Material supplied
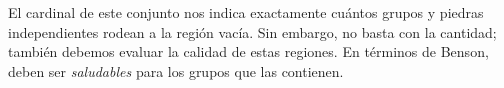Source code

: El cardinal de este conjunto nos indica exactamente cuántos grupos y piedras independientes rodean a la región vacía. 
Sin embargo, no basta con la cantidad; también debemos evaluar la calidad de estas regiones. En términos de Benson, deben ser \textit{saludables} para los grupos que las contienen.

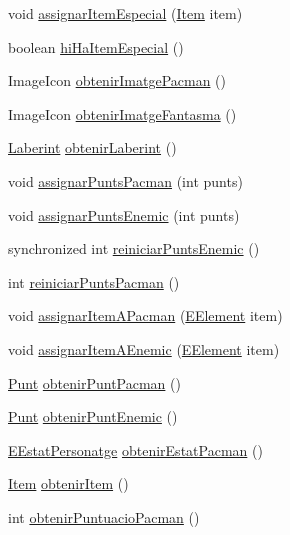 \begin{DoxyCompactItemize}
\item 
void \hyperlink{classlogica_1_1_partida_a0e5b8e4beaaf3a3e425e63a3dfe2fc7a}{assignar\+Item\+Especial} (\hyperlink{classlogica_1_1_item}{Item} item)
\item 
boolean \hyperlink{classlogica_1_1_partida_acacc85c1923ed99015b4311557843d2f}{hi\+Ha\+Item\+Especial} ()
\item 
Image\+Icon \hyperlink{classlogica_1_1_partida_a911707e2f7d9a332000e3d04b3b182b0}{obtenir\+Imatge\+Pacman} ()
\item 
Image\+Icon \hyperlink{classlogica_1_1_partida_ab5074b8c36a8a958059aa9e9732f66b8}{obtenir\+Imatge\+Fantasma} ()
\item 
\hyperlink{classlogica_1_1laberints_1_1_laberint}{Laberint} \hyperlink{classlogica_1_1_partida_a0e353c036fb9655c85a71c5630cd3728}{obtenir\+Laberint} ()
\item 
void \hyperlink{classlogica_1_1_partida_a8c77a48d2b451ae4f01ed0ff0df29b15}{assignar\+Punts\+Pacman} (int punts)
\item 
void \hyperlink{classlogica_1_1_partida_af6bb37861993d640fbe4f4b8360778da}{assignar\+Punts\+Enemic} (int punts)
\item 
synchronized int \hyperlink{classlogica_1_1_partida_a169e110dd937b6b85725545e8048624e}{reiniciar\+Punts\+Enemic} ()
\item 
int \hyperlink{classlogica_1_1_partida_ac892458094c3a52cdeb4745e8b1179c4}{reiniciar\+Punts\+Pacman} ()
\item 
void \hyperlink{classlogica_1_1_partida_a4c54275963b78eb6f0646c479a2e6823}{assignar\+Item\+A\+Pacman} (\hyperlink{enumlogica_1_1enumeracions_1_1_e_element}{E\+Element} item)
\item 
void \hyperlink{classlogica_1_1_partida_a5b3670c7515defc5102dfadb00bcf3ef}{assignar\+Item\+A\+Enemic} (\hyperlink{enumlogica_1_1enumeracions_1_1_e_element}{E\+Element} item)
\item 
\hyperlink{classlogica_1_1_punt}{Punt} \hyperlink{classlogica_1_1_partida_a9b8115a07b219eb89ce5538c05439142}{obtenir\+Punt\+Pacman} ()
\item 
\hyperlink{classlogica_1_1_punt}{Punt} \hyperlink{classlogica_1_1_partida_a2fc3ffb51588957e937051a1d28d1e56}{obtenir\+Punt\+Enemic} ()
\item 
\hyperlink{enumlogica_1_1_personatge_1_1_e_estat_personatge}{E\+Estat\+Personatge} \hyperlink{classlogica_1_1_partida_a49fe2eeab085f4735558aca7464cd07d}{obtenir\+Estat\+Pacman} ()
\item 
\hyperlink{classlogica_1_1_item}{Item} \hyperlink{classlogica_1_1_partida_a59160392ea2e5a2b5482f3deb29af5aa}{obtenir\+Item} ()
\item 
int \hyperlink{classlogica_1_1_partida_adc8512f949534ba5aee17a23d9a04c1b}{obtenir\+Puntuacio\+Pacman} ()
\end{DoxyCompactItemize}


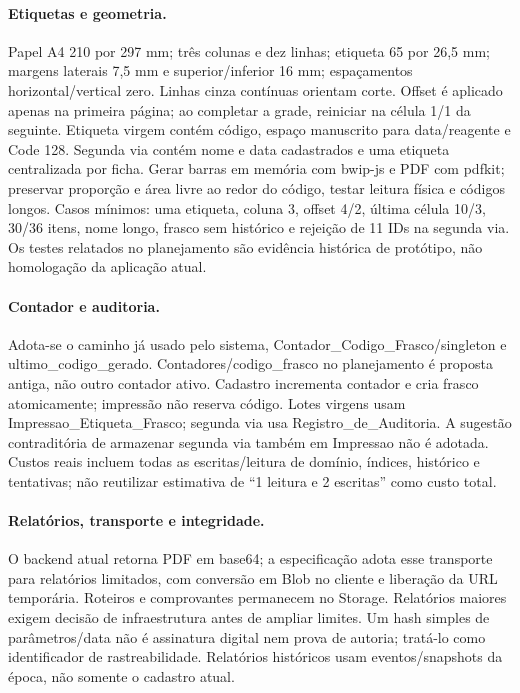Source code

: \paragraph{Etiquetas e geometria.}
Papel A4 210 por 297 mm; três colunas e dez linhas; etiqueta 65 por 26,5 mm; margens laterais 7,5 mm e superior/inferior 16 mm; espaçamentos horizontal/vertical zero. Linhas cinza contínuas orientam corte. Offset é aplicado apenas na primeira página; ao completar a grade, reiniciar na célula 1/1 da seguinte. Etiqueta virgem contém código, espaço manuscrito para data/reagente e Code 128. Segunda via contém nome e data cadastrados e uma etiqueta centralizada por ficha. Gerar barras em memória com bwip-js e PDF com pdfkit; preservar proporção e área livre ao redor do código, testar leitura física e códigos longos. Casos mínimos: uma etiqueta, coluna 3, offset 4/2, última célula 10/3, 30/36 itens, nome longo, frasco sem histórico e rejeição de 11 IDs na segunda via. Os testes relatados no planejamento são evidência histórica de protótipo, não homologação da aplicação atual.

\paragraph{Contador e auditoria.}
Adota-se o caminho já usado pelo sistema, Contador\_Codigo\_Frasco/singleton e ultimo\_codigo\_gerado. Contadores/codigo\_frasco no planejamento é proposta antiga, não outro contador ativo. Cadastro incrementa contador e cria frasco atomicamente; impressão não reserva código. Lotes virgens usam Impressao\_Etiqueta\_Frasco; segunda via usa Registro\_de\_Auditoria. A sugestão contraditória de armazenar segunda via também em Impressao não é adotada. Custos reais incluem todas as escritas/leitura de domínio, índices, histórico e tentativas; não reutilizar estimativa de ``1 leitura e 2 escritas'' como custo total.

\paragraph{Relatórios, transporte e integridade.}
O backend atual retorna PDF em base64; a especificação adota esse transporte para relatórios limitados, com conversão em Blob no cliente e liberação da URL temporária. Roteiros e comprovantes permanecem no Storage. Relatórios maiores exigem decisão de infraestrutura antes de ampliar limites. Um hash simples de parâmetros/data não é assinatura digital nem prova de autoria; tratá-lo como identificador de rastreabilidade. Relatórios históricos usam eventos/snapshots da época, não somente o cadastro atual.

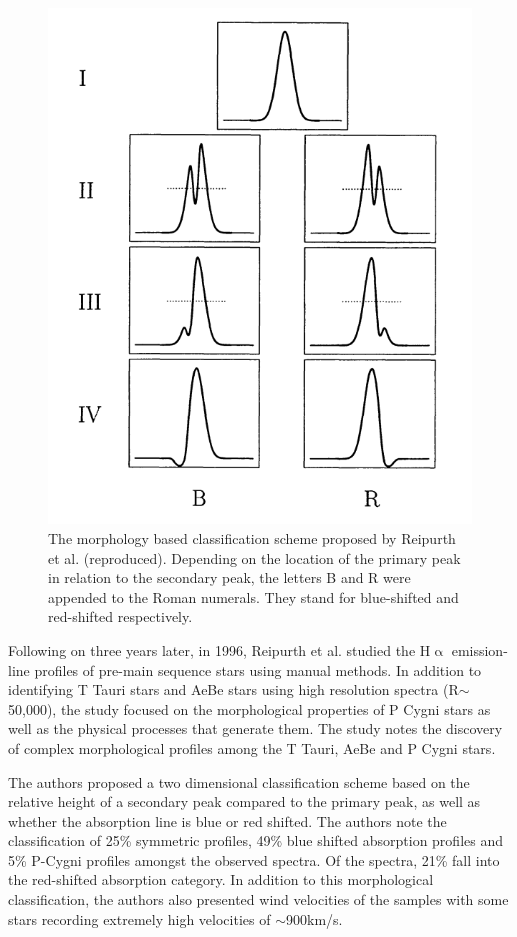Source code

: \begin{figure}[!htb]
\centering
\includegraphics[scale=1]{figures/reipurth classes.png}
\caption{The morphology based classification scheme proposed by Reipurth et al. (reproduced). Depending on the location of the primary peak in relation to the secondary peak, the letters B and R were appended to the Roman numerals. They stand for blue-shifted and red-shifted respectively.}
\end{figure}

Following on three years later, in 1996, Reipurth et al. studied the H$\upalpha$ emission-line profiles of pre-main sequence stars using manual methods. In addition to identifying T Tauri stars and AeBe stars using high resolution spectra (R$\sim$50,000), the study focused on the morphological properties of P Cygni stars as well as the physical processes that generate them. The study notes the discovery of complex morphological profiles among the T Tauri, AeBe and P Cygni stars. 

The authors proposed a two dimensional classification scheme based on the relative height of a secondary peak compared to the primary peak, as well as whether the absorption line is blue or red shifted. The authors note the classification of 25\% symmetric profiles, 49\% blue shifted absorption profiles and 5\% P-Cygni profiles amongst the observed spectra. Of the spectra, 21\% fall into the red-shifted absorption category. In addition to this morphological classification, the authors also presented wind velocities of the samples with some stars recording extremely high velocities of $\sim$900km/s\cite{reipurth1996halpha}. 

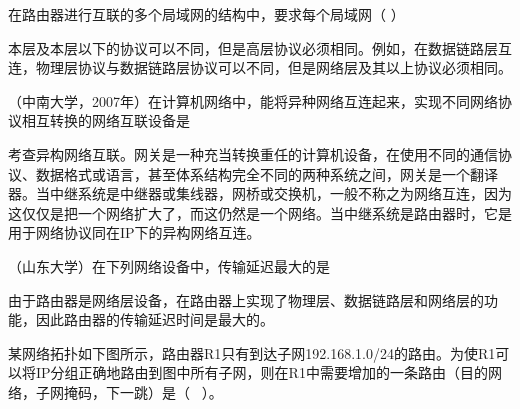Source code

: \question 在路由器进行互联的多个局域网的结构中，要求每个局域网（ ）
\par{}
\begin{solution}本层及本层以下的协议可以不同，但是高层协议必须相同。例如，在数据链路层互连，物理层协议与数据链路层协议可以不同，但是网络层及其以上协议必须相同。
\end{solution}
\question （中南大学，2007年）在计算机网络中，能将异种网络互连起来，实现不同网络协议相互转换的网络互联设备是
\par{}
\begin{solution}考查异构网络互联。网关是一种充当转换重任的计算机设备，在使用不同的通信协议、数据格式或语言，甚至体系结构完全不同的两种系统之间，网关是一个翻译器。当中继系统是中继器或集线器，网桥或交换机，一般不称之为网络互连，因为这仅仅是把一个网络扩大了，而这仍然是一个网络。当中继系统是路由器时，它是用于网络协议同在IP下的异构网络互连。
\end{solution}
\question （山东大学）在下列网络设备中，传输延迟最大的是
\par{}
\begin{solution}由于路由器是网络层设备，在路由器上实现了物理层、数据链路层和网络层的功能，因此路由器的传输延迟时间是最大的。
\end{solution}
\question 某网络拓扑如下图所示，路由器R1只有到达子网192.168.1.0/24的路由。为使R1可以将IP分组正确地路由到图中所有子网，则在R1中需要增加的一条路由（目的网络，子网掩码，下一跳）是（
~）。

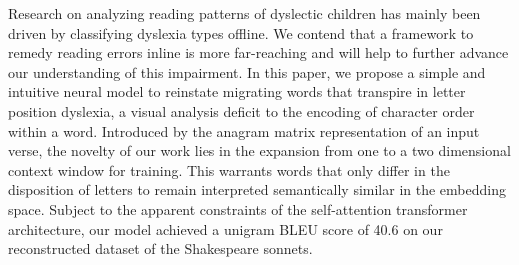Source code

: Research on analyzing reading patterns of dyslectic children has mainly been driven by classifying dyslexia types offline. We contend that a framework to remedy reading errors inline is more far-reaching and will help to further advance our understanding of this impairment. In this paper, we propose a simple and intuitive neural model to reinstate migrating words that transpire in letter position dyslexia, a visual analysis deficit to the encoding of character order within a word. Introduced by the anagram matrix representation of an input verse, the novelty of our work lies in the expansion from one to a two dimensional context window for training. This warrants words that only differ in the disposition of letters to remain interpreted semantically similar in the embedding space. Subject to the apparent constraints of the self-attention transformer architecture, our model achieved a unigram BLEU score of 40.6 on our reconstructed dataset of the Shakespeare sonnets.
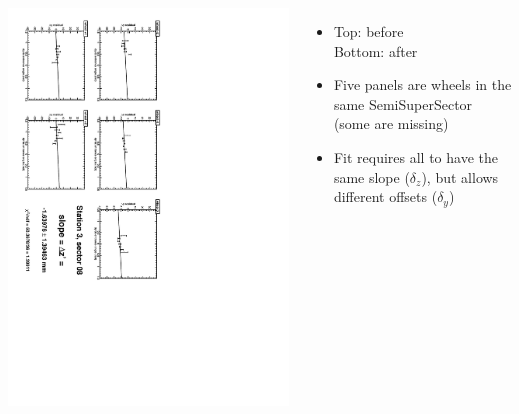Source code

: \documentclass[compress]{beamer}
\begin{document}
\begin{frame}
\begin{columns}
\vfill
\includegraphics[height=\linewidth, angle=90]{zfits_after/zfit_3_08.pdf}
\begin{itemize}
\item Top: before \\ Bottom: after
\item Five panels are wheels in the same SemiSuperSector (some are missing)
\item Fit requires all to have the same slope ($\delta_z$), but allows different offsets ($\delta_y$)
\end{itemize}
\end{columns}
\end{frame}
\end{document}
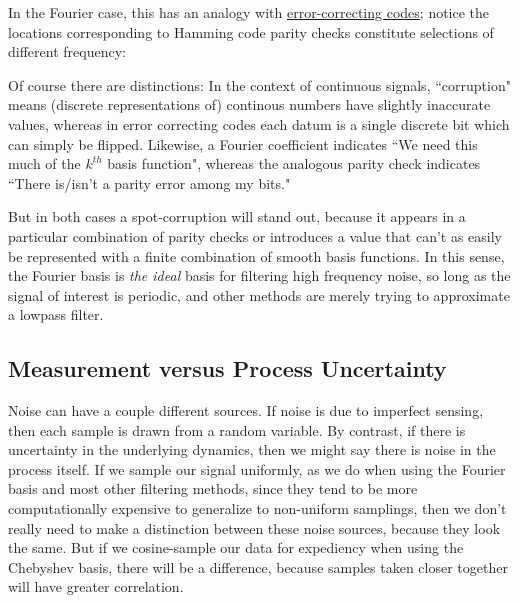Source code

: \documentclass[10pt]{article}
\begin{document}
In the Fourier case, this has an analogy with \href{https://www.youtube.com/watch?v=X8jsijhllIA}{error-correcting codes}\cite{sanderson}\cite{hamming}; notice the locations corresponding to Hamming code parity checks constitute selections of different frequency:

\begin{center}
\end{center}

Of course there are distinctions: In the context of continuous signals, ``corruption" means (discrete representations of) continous numbers have slightly inaccurate values, whereas in error correcting codes each datum is a single discrete bit which can simply be flipped. Likewise, a Fourier coefficient indicates ``We need this much of the $k^{th}$ basis function", whereas the analogous parity check indicates ``There is/isn't a parity error among my bits."

But in both cases a spot-corruption will stand out, because it appears in a particular combination of parity checks or introduces a value that can't as easily be represented with a finite combination of smooth basis functions. In this sense, the Fourier basis is \textit{the ideal} basis for filtering high frequency noise, so long as the signal of interest is periodic, and other methods are merely trying to approximate a lowpass filter.

\subsection{Measurement versus Process Uncertainty}

Noise can have a couple different sources. If noise is due to imperfect sensing, then each sample is drawn from a random variable. By contrast, if there is uncertainty in the underlying dynamics, then we might say there is noise in the process itself. If we sample our signal uniformly, as we do when using the Fourier basis and most other filtering methods, since they tend to be more computationally expensive to generalize to non-uniform samplings\cite{nonuniform}, then we don't really need to make a distinction between these noise sources, because they look the same. But if we cosine-sample our data for expediency when using the Chebyshev basis, there will be a difference, because samples taken closer together will have greater correlation.
\end{document}
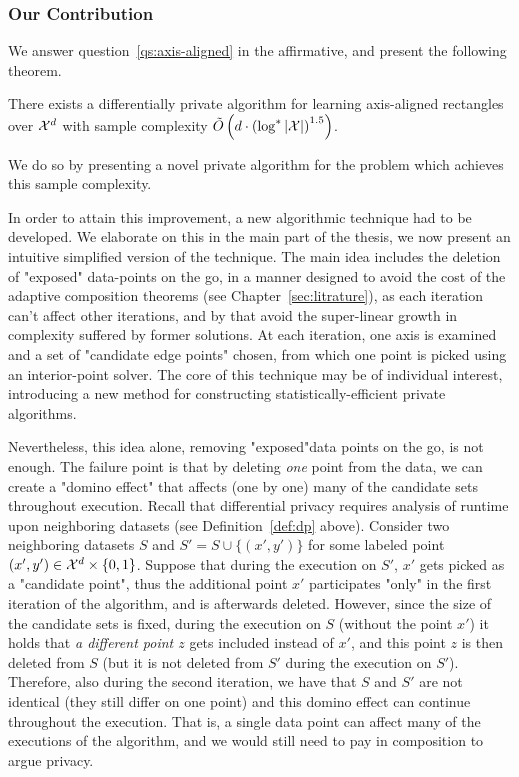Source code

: \documentclass[12pt,a4paper,oneside,onecolumn]{book}
\begin{document}
%
%

%
%

\subsubsection{Our Contribution}

We answer question~\ref{qs:axis-aligned} in the affirmative, and present the following theorem.

\begin{theorem}[informal]
\label{thm:informal}
There exists a differentially private algorithm for learning axis-aligned rectangles over $\mathcal{X}^d$ with sample complexity $\tilde{O}\left( d\cdot \left( \log^*|\mathcal{X}| \right)^{1.5} \right)$.
\end{theorem}

We do so by presenting a novel private algorithm for the problem 
which achieves this sample complexity.

In order to attain this improvement, 
a new algorithmic technique had to be developed.
We elaborate on this in the main part of the thesis, we now present an intuitive simplified version of the technique.
The main idea includes the deletion of "exposed" data-points on the go, in a manner designed to avoid the cost of the adaptive composition theorems (see Chapter~\ref{sec:litrature}), as each iteration can't affect other iterations, and by that avoid the super-linear growth in complexity suffered by former solutions.
At each iteration, one axis is examined and a set of "candidate edge points" chosen,
from which one point is picked using an interior-point solver.
The core of this technique may be of individual interest, introducing a new method for constructing statistically-efficient private algorithms.

Nevertheless, this idea alone, removing "exposed"data points on the go, 
is not enough.
The failure point is that by deleting {\em one} point from the data, we can create a "domino effect" that affects (one by one) many of the candidate sets throughout execution. 
Recall that differential privacy requires analysis of runtime upon neighboring datasets (see Definition~\ref{def:dp} above).
Consider two neighboring datasets $S$ and $S'=S\cup\{(x',y')\}$ for some labeled point $(x',y')\in \mathcal{X}^d\times\{0,1\}$. Suppose that during the execution on $S'$, $x'$ gets picked as a "candidate point", thus the additional point $x'$ participates "only" in the first iteration of the algorithm, and is afterwards deleted. 
However, since the size of the candidate sets is fixed, during the execution on $S$ (without the point $x'$) it holds that {\em a different point $z$} gets included instead of $x'$, and this point $z$ is then deleted from $S$ (but it is not deleted from $S'$ during the execution on $S'$). 
Therefore, also during the second iteration, we have that $S$ and $S'$ are not identical (they still differ on one point) and this domino effect can continue throughout the execution. 
That is, a single data point can affect many of the executions of the algorithm, and we would still need to pay in composition to argue privacy.
\end{document}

What you are asked to do
Reproduce the material above from its first line through the line containing "Sin embargo, no", both ends included, and skip every picture.

Answer space
Source code

: El cardinal de este conjunto nos indica exactamente cuántos grupos y piedras independientes rodean a la región vacía. 
Sin embargo, no basta con la cantidad; también debemos evaluar la calidad de estas regiones. En términos de Benson, deben ser \textit{saludables} para los grupos que las contienen.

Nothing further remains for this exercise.